Personal information
- Native name: 위서영
- Other names: Wee Seo-young
- Born: March 15, 2005 (age 21) Seoul, South Korea
- Home town: Hwaseong City, South Korea
- Height: 1.66 m (5 ft 5+1⁄2 in)

Figure skating career
- Country: South Korea
- Discipline: Women's singles
- Coach: Choi Hyung-kyung Kim Na-hyun
- Began skating: 2010
- Retired: February 4, 2025

= Wi Seo-yeong =

South Korean retired figure skater (born 2005)

Wi Seo-yeong (born March 15, 2005) is a South Korean retired figure skater. She is the 2022 CS Nebelhorn Trophy silver medalist.

On the junior level, she is the 2019 JGP France silver medalist and the 2018 South Korean junior national champion.
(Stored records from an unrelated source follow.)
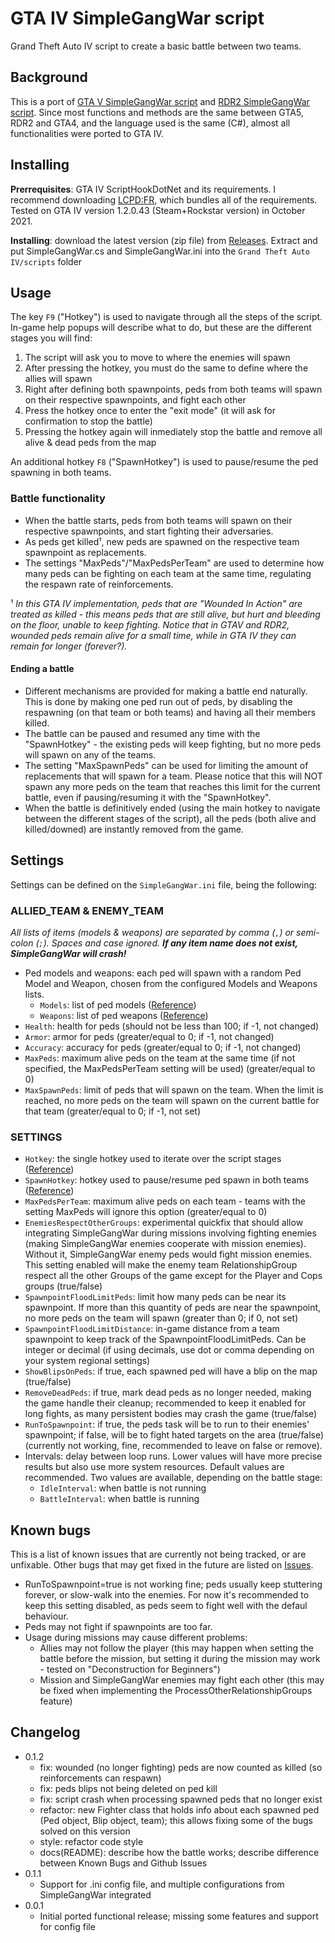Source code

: # GTA IV SimpleGangWar script

Grand Theft Auto IV script to create a basic battle between two teams.

## Background

This is a port of [GTA V SimpleGangWar script](https://github.com/David-Lor/GTAV-SimpleGangWar) and [RDR2 SimpleGangWar script](https://github.com/David-Lor/RDR2-SimpleGangWar). Since most functions and methods are the same between GTA5, RDR2 and GTA4, and the language used is the same (C#), almost all functionalities were ported to GTA IV.

## Installing

**Prerrequisites**: GTA IV ScriptHookDotNet and its requirements. I recommend downloading [LCPD:FR](https://www.lcpdfr.com/downloads/gta4mods/g17media/4607-lcpd-first-response-legacy-edition/), which bundles all of the requirements. Tested on GTA IV version 1.2.0.43 (Steam+Rockstar version) in October 2021.

**Installing**: download the latest version (zip file) from [Releases](https://github.com/David-Lor/GTAIV-SimpleGangWar/releases). Extract and put SimpleGangWar.cs and SimpleGangWar.ini into the `Grand Theft Auto IV/scripts` folder

## Usage

The key `F9` ("Hotkey") is used to navigate through all the steps of the script. In-game help popups will describe what to do, but these are the different stages you will find:

1. The script will ask you to move to where the enemies will spawn
2. After pressing the hotkey, you must do the same to define where the allies will spawn
3. Right after defining both spawnpoints, peds from both teams will spawn on their respective spawnpoints, and fight each other
4. Press the hotkey once to enter the "exit mode" (it will ask for confirmation to stop the battle)
5. Pressing the hotkey again will inmediately stop the battle and remove all alive & dead peds from the map

An additional hotkey `F8` ("SpawnHotkey") is used to pause/resume the ped spawning in both teams.

### Battle functionality

- When the battle starts, peds from both teams will spawn on their respective spawnpoints, and start fighting their adversaries.
- As peds get killed¹, new peds are spawned on the respective team spawnpoint as replacements.
- The settings "MaxPeds"/"MaxPedsPerTeam" are used to determine how many peds can be fighting on each team at the same time, regulating the respawn rate of reinforcements.

¹ _In this GTA IV implementation, peds that are "Wounded In Action" are treated as killed - this means peds that are still alive, but hurt and bleeding on the floor, unable to keep fighting.
Notice that in GTAV and RDR2, wounded peds remain alive for a small time, while in GTA IV they can remain for longer (forever?)._

#### Ending a battle

- Different mechanisms are provided for making a battle end naturally. This is done by making one ped run out of peds, by disabling the respawning (on that team or both teams) and having all their members killed.
- The battle can be paused and resumed any time with the "SpawnHotkey" - the existing peds will keep fighting, but no more peds will spawn on any of the teams.
- The setting "MaxSpawnPeds" can be used for limiting the amount of replacements that will spawn for a team. Please notice that this will NOT spawn any more peds on the team that reaches this limit for the current battle, even if pausing/resuming it with the "SpawnHotkey".
- When the battle is definitively ended (using the main hotkey to navigate between the different stages of the script), all the peds (both alive and killed/downed) are instantly removed from the game.

## Settings

Settings can be defined on the `SimpleGangWar.ini` file, being the following:

### ALLIED_TEAM & ENEMY_TEAM

_All lists of items (models & weapons) are separated by comma (`,`) or semi-colon (`;`). Spaces and case ignored. **If any item name does not exist, SimpleGangWar will crash!**_

- Ped models and weapons: each ped will spawn with a random Ped Model and Weapon, chosen from the configured Models and Weapons lists.
  - `Models`: list of ped models ([Reference](docs/PedModels.md))
  - `Weapons`: list of ped weapons ([Reference](docs/Weapons.md))
- `Health`: health for peds (should not be less than 100; if -1, not changed)
- `Armor`: armor for peds (greater/equal to 0; if -1, not changed)
- `Accuracy`: accuracy for peds (greater/equal to 0; if -1, not changed)
- `MaxPeds`: maximum alive peds on the team at the same time (if not specified, the MaxPedsPerTeam setting will be used) (greater/equal to 0)
- `MaxSpawnPeds`: limit of peds that will spawn on the team. When the limit is reached, no more peds on the team will spawn on the current battle for that team (greater/equal to 0; if -1, not set)

### SETTINGS

- `Hotkey`: the single hotkey used to iterate over the script stages ([Reference](https://docs.microsoft.com/en-us/dotnet/api/system.windows.input.key?view=netcore-3.1#fields))
- `SpawnHotkey`: hotkey used to pause/resume ped spawn in both teams ([Reference](https://docs.microsoft.com/en-us/dotnet/api/system.windows.input.key?view=netcore-3.1#fields))
- `MaxPedsPerTeam`: maximum alive peds on each team - teams with the setting MaxPeds will ignore this option (greater/equal to 0)
- `EnemiesRespectOtherGroups`: experimental quickfix that should allow integrating SimpleGangWar during missions involving fighting enemies (making SimpleGangWar enemies cooperate with mission enemies).
  Without it, SimpleGangWar enemy peds would fight mission enemies. This setting enabled will make the enemy team RelationshipGroup respect all the other Groups of the game except for the Player and Cops groups (true/false)
- `SpawnpointFloodLimitPeds`: limit how many peds can be near its spawnpoint. If more than this quantity of peds are near the spawnpoint, no more peds on the team will spawn (greater than 0; if 0, not set)
- `SpawnpointFloodLimitDistance`: in-game distance from a team spawnpoint to keep track of the SpawnpointFloodLimitPeds. Can be integer or decimal (if using decimals, use dot or comma depending on your system regional settings)
- `ShowBlipsOnPeds`: if true, each spawned ped will have a blip on the map (true/false)
- `RemoveDeadPeds`: if true, mark dead peds as no longer needed, making the game handle their cleanup; recommended to keep it enabled for long fights, as many persistent bodies may crash the game (true/false)
- `RunToSpawnpoint`: if true, the peds task will be to run to their enemies' spawnpoint; if false, will be to fight hated targets on the area (true/false) (currently not working, fine, recommended to leave on false or remove).
- Intervals: delay between loop runs. Lower values will have more precise results but also use more system resources. Default values are recommended. Two values are available, depending on the battle stage:
  - `IdleInterval`: when battle is not running
  - `BattleInterval`: when battle is running

## Known bugs

This is a list of known issues that are currently not being tracked, or are unfixable. Other bugs that may get fixed in the future are listed on [Issues](https://github.com/David-Lor/GTAIV-SimpleGangWar/issues).

- RunToSpawnpoint=true is not working fine; peds usually keep stuttering forever, or slow-walk into the enemies. For now it's recommended to keep this setting disabled, as peds seem to fight well with the defaul behaviour.
- Peds may not fight if spawnpoints are too far.
- Usage during missions may cause different problems:
  - Allies may not follow the player (this may happen when setting the battle before the mission, but setting it during the mission may work - tested on "Deconstruction for Beginners")
  - Mission and SimpleGangWar enemies may fight each other (this may be fixed when implementing the ProcessOtherRelationshipGroups feature)

## Changelog

- 0.1.2
  - fix: wounded (no longer fighting) peds are now counted as killed (so reinforcements can respawn)
  - fix: peds blips not being deleted on ped kill
  - fix: script crash when processing spawned peds that no longer exist
  - refactor: new Fighter class that holds info about each spawned ped (Ped object, Blip object, team); this allows fixing some of the bugs solved on this version
  - style: refactor code style
  - docs(README): describe how the battle works; describe difference between Known Bugs and Github Issues
- 0.1.1
  - Support for .ini config file, and multiple configurations from SimpleGangWar integrated
- 0.0.1
  - Initial ported functional release; missing some features and support for config file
She placed in the top six at two World Junior Championships (2020, 2022).

== Personal life ==
Wi Seo-yeong was born on March 15, 2005, in Seoul, South Korea.

She is currently a student at Korea University.

== Career ==
=== Early career ===
Wi began figure skating in 2010 at the age of six. She moved to Gwacheon at the age of twelve to train under Choi Hyung-kyung. She is considered part of the second generation of "Yuna Kids," South Korean ladies who began skating after being inspired by 2010 Olympic Champion Yuna Kim.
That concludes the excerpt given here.